Going forward multiple servers talk to Scheduler in parallel and Scheduler should be able to decide the priorities of all commands coming from a single/multiple servers correctly and act accordingly. So if we dedicate a connection just to read, collate, prioritise, remove duplicate commands etc. we can very well have a thread to accomplish the same which helps us to achieve better scalability also.

And yes when we are implementing this 2nd enhancement(Scheduler should decide the priorities of scheduling commands instead of Server”) along with the current proposal put together, Server should send all scheduling commands to Scheduler(So In this case I feel we might not need PBS_BATCH_SchedCycleEnd). Scheduler upon receiving them puts in a queue in an ordered fashion after it decides the priorities. It also removes the duplicate commands if any from multiple servers. So we believe we are in the same page as far as this requirement is concerned.

It looks to me that this is a drastic design change where Scheduler directly talks to database and looks like the impact is huge with respect to changing both Server and Scheduler code. Just curious to know whether going in this direction is already decided and further details etc. about it. Don’t know when this happens. But when it happens we for sure need to have persistent connections between Server/s and Scheduler/s. So this part of enhancement is anyhow needed.

As we are planning to remove DIS library and replacing it completely with FlatBuffers library going forward we feel it is better not to do any major changes in DIS library which we no longer use in future.

True, but keeping everything in db up to date all the time might be expensive and something that we might want to avoid. As an example: to update resources_assigned information for a job in postgres, we’ll have to lock node, server and queue tables for each job that’s run, which might be very expensive, especially when there are multiple servers. So, it might be better to discuss Suresh’s feature keeping in mind the existing architecture.

@suresht So is it safe to assume that using flatbuffers (or anything other than DIS) will get us away from the problem you are facing with DIS today? If so, then we shouldn’t do anything special for sending the scheduler related commands.
Your document introduces a new Batch request (or IFL call) but it does not clearly talk about how it will be used in multi-server scenario. Do you expect the scheduler to send this new batch request to all the connected servers when a cycle is over? How will all servers know that the scheduler is in the middle of running a cycle?

Don’t all IFL calls have batch requests? Isn’t this just another IFL call with a different name?

I guess I’m a little confused about your design document. Are the two parts of the document two different phases of work? Is phase 1 implementing persistent connections and the new IFL like call and phase 2 to remove the IFL like call and send all the commands to the scheduler? If that is the case, we should skip directly to phase 2 and not implement code we will immediately stop using and remove.

This is a drastic change to the scheduler. It’s where we want to go in the future. We haven’t made strides towards it because all of the data we need isn’t stored in the database. Nothing you are talking about in your design really affects this.
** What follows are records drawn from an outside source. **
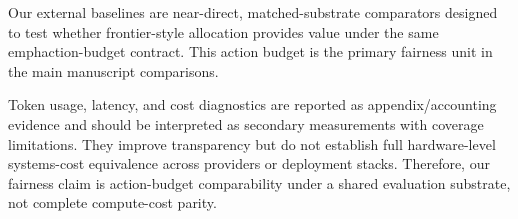 Our external baselines are near-direct, matched-substrate comparators designed to test whether frontier-style allocation provides value under the same \\emph{action-budget} contract. This action budget is the primary fairness unit in the main manuscript comparisons.

Token usage, latency, and cost diagnostics are reported as appendix/accounting evidence and should be interpreted as secondary measurements with coverage limitations. They improve transparency but do not establish full hardware-level systems-cost equivalence across providers or deployment stacks. Therefore, our fairness claim is action-budget comparability under a shared evaluation substrate, not complete compute-cost parity.
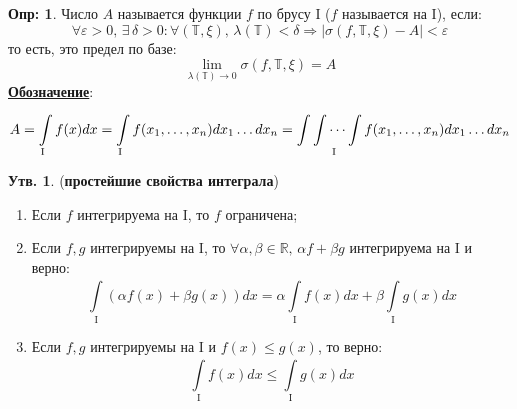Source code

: \documentclass[12pt]{article}
\newcommand{\MR}{\mathbb{R}}
\newcommand{\MTB}{\mathbb{T}}
\newcommand{\MI}{\mathrm{I}}
\newcommand{\VE}{\varepsilon}
\theoremstyle{definition}
\newtheorem{defn}{Опр:}
\newtheorem{prop}{Утв.}
\newcommand{\ddint}[2]{\displaystyle\int\limits_{#1}^{#2}}
\begin{document}
\begin{defn}
	Число $A$ называется  функции $f$ по брусу $\MI$ ($f$ называется  на $\MI$), если:
	$$
		\forall \VE > 0, \, \exists \, \delta > 0 \colon \forall (\MTB,\xi), \, \lambda(\MTB) < \delta \Rightarrow |\sigma(f,\MTB,\xi) - A| < \VE
	$$
	то есть, это предел по базе:
	$$
		\lim\limits_{\lambda(\MTB) \to 0} \sigma(f,\MTB,\xi) = A
	$$
	\textbf{\uline{Обозначение}}:
	$$
		A = \ddint{\MI}{}f(x)dx = \ddint{\MI}{}f(x_1,\dotsc, x_n)dx_1\dotsc dx_n =  \int\idotsint\limits_{\MI} f(x_1,\dotsc, x_n)dx_1\dotsc dx_n 
	$$
\end{defn}
\begin{prop}(\textbf{простейшие свойства интеграла})
	\begin{enumerate}[label=\arabic*)]
		\item Если $f$ интегрируема на $\MI$, то $f$ ограничена;
		\item Если $f,g$ интегрируемы на $\MI$, то $\forall \alpha,\beta \in \MR,\, \alpha f+ \beta g$ интегрируема на $\MI$ и верно:
		$$
			\ddint{\MI}{}(\alpha f(x) + \beta g(x))dx = \alpha \ddint{\MI}{}f(x)dx + \beta \ddint{\MI}{}g(x)dx
		$$
		\item Если $f,g$ интегрируемы на $\MI$ и $f(x) \leq g(x)$, то верно:
		$$
			\ddint{\MI}{}f(x)dx \leq \ddint{\MI}{}g(x)dx
		$$
	\end{enumerate}
\end{prop}
\end{document}
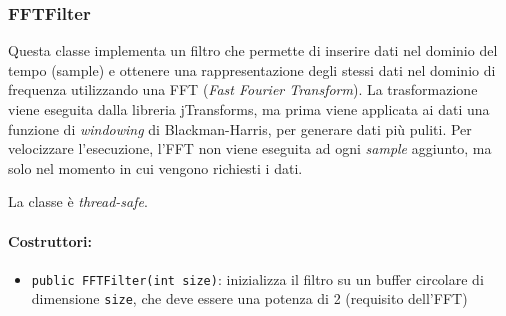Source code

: \subsubsection{FFTFilter}
Questa classe implementa un filtro che permette di inserire dati nel dominio del tempo (sample) e ottenere una rappresentazione degli stessi dati nel dominio di frequenza utilizzando una FFT (\textit{Fast Fourier Transform}). La trasformazione viene eseguita dalla libreria jTransforms, ma prima viene applicata ai dati una funzione di \textit{windowing} di Blackman-Harris, per generare dati più puliti. Per velocizzare l'esecuzione, l'FFT non viene eseguita ad ogni \textit{sample} aggiunto, ma solo nel momento in cui vengono richiesti i dati.

La classe è \textit{thread-safe}.

\paragraph{Costruttori:}\begin{itemize}
	\item \texttt{public FFTFilter(int size)}: inizializza il filtro su un buffer circolare di dimensione \texttt{size}, che deve essere una potenza di 2 (requisito dell'FFT)
\end{itemize}

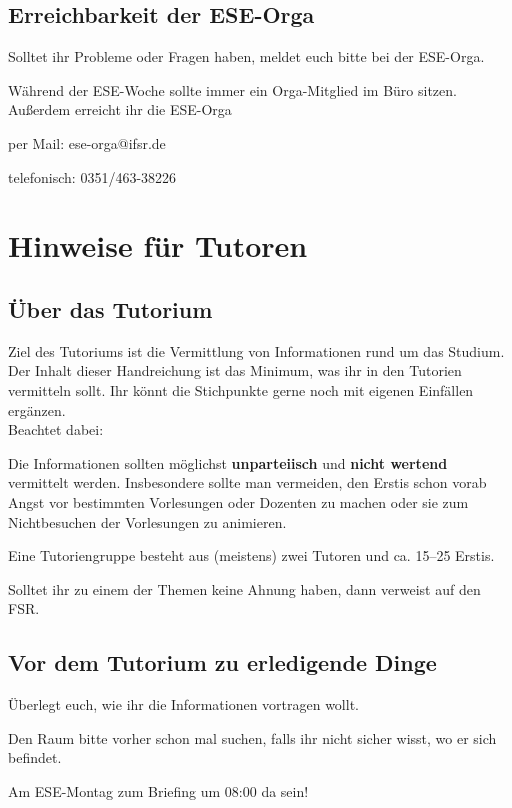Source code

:\documentclass[a4paper,12pt]{scrreprt}
\begin{document}
\section*{Erreichbarkeit der ESE-Orga}

Solltet ihr Probleme oder Fragen haben, meldet euch bitte bei der ESE-Orga.

Während der ESE-Woche sollte immer ein Orga-Mitglied im Büro sitzen.
Außerdem erreicht ihr die ESE-Orga
\begin{itemize*}
    \item per Mail: ese-orga@ifsr.de
    \item telefonisch: 0351/463-38226
\end{itemize*}


\tableofcontents
\chapter{Hinweise für Tutoren}

\section{Über das Tutorium}
Ziel des Tutoriums ist die Vermittlung von Informationen rund um das Studium. Der Inhalt dieser Handreichung ist das Minimum, was ihr in den Tutorien vermitteln sollt. Ihr könnt die Stichpunkte gerne noch mit eigenen Einfällen ergänzen.\\
Beachtet dabei:
\begin{itemize*}
\item Die Informationen sollten möglichst \textbf{unparteiisch} und \textbf{nicht wertend} vermittelt werden.
Insbesondere sollte man vermeiden, den Erstis schon vorab Angst vor bestimmten Vorlesungen oder Dozenten zu machen oder sie zum Nichtbesuchen der Vorlesungen zu animieren.
\item Eine Tutoriengruppe besteht aus (meistens) zwei Tutoren und ca. 15--25 Erstis.
\item Solltet ihr zu einem der Themen keine Ahnung haben, dann verweist auf den FSR\@.
\end{itemize*}

\section{Vor dem Tutorium zu erledigende Dinge}
\begin{itemize*}
    \item Überlegt euch, wie ihr die Informationen vortragen wollt.
    \item Den Raum bitte vorher schon mal suchen, falls ihr nicht sicher wisst, wo er sich befindet.
    \item Am ESE-Montag zum Briefing um 08:00 da sein!
\end{itemize*}
\end{document}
We’ll still need to get scheduler event commands. We will still be using IFL to communicate back to the server(e.g. running jobs). We just won’t be querying the universe using IFL any more. The second part of your design will just help us more.

Talking about this only in the current architecture is short sighted. We might design ourselves into a corner in a way which will make the future of the scheduler much harder to implement. If your team has blinders on and only sees the server, then you might design in a way that makes it harder for other parts of the product.

Bhroam

Yes @arungrover we believe that FlatBuffers will relieve us from the problem we are facing.

We in fact are planning to do this in phases.
Phase-1: is only meant for single server but we keep in mind of the future i.e. multiple servers.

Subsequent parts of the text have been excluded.